> **Your instructions**
Output the data below exactly, images excluded.

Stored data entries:
========================

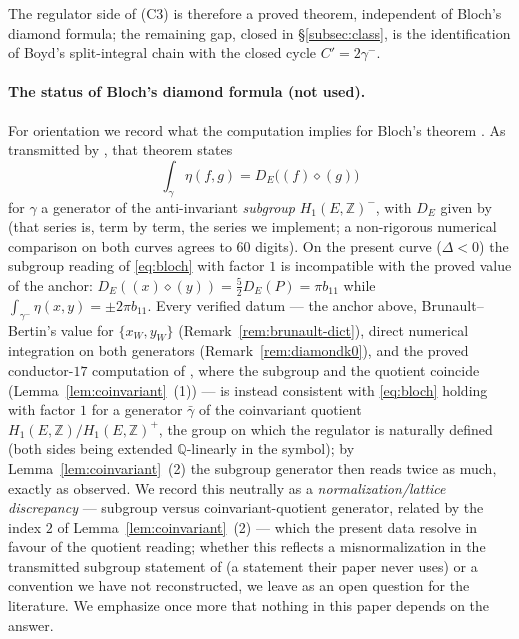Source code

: \documentclass[11pt]{amsart}
\theoremstyle{definition}
\theoremstyle{remark}
\newcommand{\Q}{\mathbb{Q}}
\newcommand{\Z}{\mathbb{Z}}
\begin{document}
The regulator side of (C3) is therefore a proved theorem, independent of
Bloch's diamond formula; the remaining gap, closed in \S\ref{subsec:class},
is the identification of Boyd's split-integral chain with the closed cycle
$C'=2\gamma^-$.

\paragraph{The status of Bloch's diamond formula (not used).}
For orientation we record what the computation implies for Bloch's theorem
\cite{Bloch}.
As transmitted by \cite[Thm.~6]{LalinRam}, that theorem states
\begin{equation}\label{eq:bloch}
  \int_{\gamma}\eta(f,g)
  =D_E\big((f)\diamond(g)\big)
\end{equation}
for $\gamma$ a generator of the anti-invariant \emph{subgroup}
$H_1(E,\Z)^-$, with $D_E$ given by \cite[Def.~5, eq.~(10)]{LalinRam} (that
series is, term by term, the series we implement; a non-rigorous numerical
comparison on both curves agrees to $60$ digits).  On the present curve
($\Delta<0$) the subgroup reading of \eqref{eq:bloch} with factor $1$ is
incompatible with the proved value of the anchor:
$D_E((x)\diamond(y))=\frac52D_E(P)=\pi b_{11}$ while
$\int_{\gamma^-}\eta(x,y)=\pm2\pi b_{11}$.  Every verified datum --- the
anchor above, Brunault--Bertin's value for $\{x_W,y_W\}$
(Remark~\ref{rem:brunault-dict}), direct numerical integration on both
generators (Remark~\ref{rem:diamondk0}), and the proved conductor-$17$
computation of \cite{LalinRam}, where the subgroup and the quotient
coincide (Lemma~\ref{lem:coinvariant}~(1)) --- is instead consistent with
\eqref{eq:bloch} holding with factor $1$ for a generator $\bar\gamma$ of
the coinvariant quotient $H_1(E,\Z)/H_1(E,\Z)^+$, the group on which the
regulator is naturally defined (both sides being extended $\Q$-linearly in
the symbol); by Lemma~\ref{lem:coinvariant}~(2) the subgroup generator then
reads twice as much, exactly as observed.  We record this neutrally as a
\emph{normalization/lattice discrepancy} --- subgroup versus
coinvariant-quotient generator, related by the index $2$ of
Lemma~\ref{lem:coinvariant}~(2) --- which the present data resolve in
favour of the quotient reading; whether this reflects a misnormalization
in the transmitted subgroup statement of \cite[Thm.~6]{LalinRam} (a
statement their paper never uses) or a convention we have not
reconstructed, we leave as an open question for the literature.  We
emphasize once more that nothing in this paper depends on the answer.
\end{document}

========================

> **Exercise solution**
Source code

: \documentclass[11pt]{amsart}
\theoremstyle{definition}
\theoremstyle{remark}
\newcommand{\Q}{\mathbb{Q}}
\newcommand{\Z}{\mathbb{Z}}
\begin{document}
The regulator side of (C3) is therefore a proved theorem, independent of
Bloch's diamond formula; the remaining gap, closed in \S\ref{subsec:class},
is the identification of Boyd's split-integral chain with the closed cycle
$C'=2\gamma^-$.

\paragraph{The status of Bloch's diamond formula (not used).}
For orientation we record what the computation implies for Bloch's theorem
\cite{Bloch}.
As transmitted by \cite[Thm.~6]{LalinRam}, that theorem states
\begin{equation}\label{eq:bloch}
  \int_{\gamma}\eta(f,g)
  =D_E\big((f)\diamond(g)\big)
\end{equation}
for $\gamma$ a generator of the anti-invariant \emph{subgroup}
$H_1(E,\Z)^-$, with $D_E$ given by \cite[Def.~5, eq.~(10)]{LalinRam} (that
series is, term by term, the series we implement; a non-rigorous numerical
comparison on both curves agrees to $60$ digits).  On the present curve
($\Delta<0$) the subgroup reading of \eqref{eq:bloch} with factor $1$ is
incompatible with the proved value of the anchor:
$D_E((x)\diamond(y))=\frac52D_E(P)=\pi b_{11}$ while
$\int_{\gamma^-}\eta(x,y)=\pm2\pi b_{11}$.  Every verified datum --- the
anchor above, Brunault--Bertin's value for $\{x_W,y_W\}$
(Remark~\ref{rem:brunault-dict}), direct numerical integration on both
generators (Remark~\ref{rem:diamondk0}), and the proved conductor-$17$
computation of \cite{LalinRam}, where the subgroup and the quotient
coincide (Lemma~\ref{lem:coinvariant}~(1)) --- is instead consistent with
\eqref{eq:bloch} holding with factor $1$ for a generator $\bar\gamma$ of
the coinvariant quotient $H_1(E,\Z)/H_1(E,\Z)^+$, the group on which the
regulator is naturally defined (both sides being extended $\Q$-linearly in
the symbol); by Lemma~\ref{lem:coinvariant}~(2) the subgroup generator then
reads twice as much, exactly as observed.  We record this neutrally as a
\emph{normalization/lattice discrepancy} --- subgroup versus
coinvariant-quotient generator, related by the index $2$ of
Lemma~\ref{lem:coinvariant}~(2) --- which the present data resolve in
favour of the quotient reading; whether this reflects a misnormalization
in the transmitted subgroup statement of \cite[Thm.~6]{LalinRam} (a
statement their paper never uses) or a convention we have not
reconstructed, we leave as an open question for the literature.  We
emphasize once more that nothing in this paper depends on the answer.
\end{document}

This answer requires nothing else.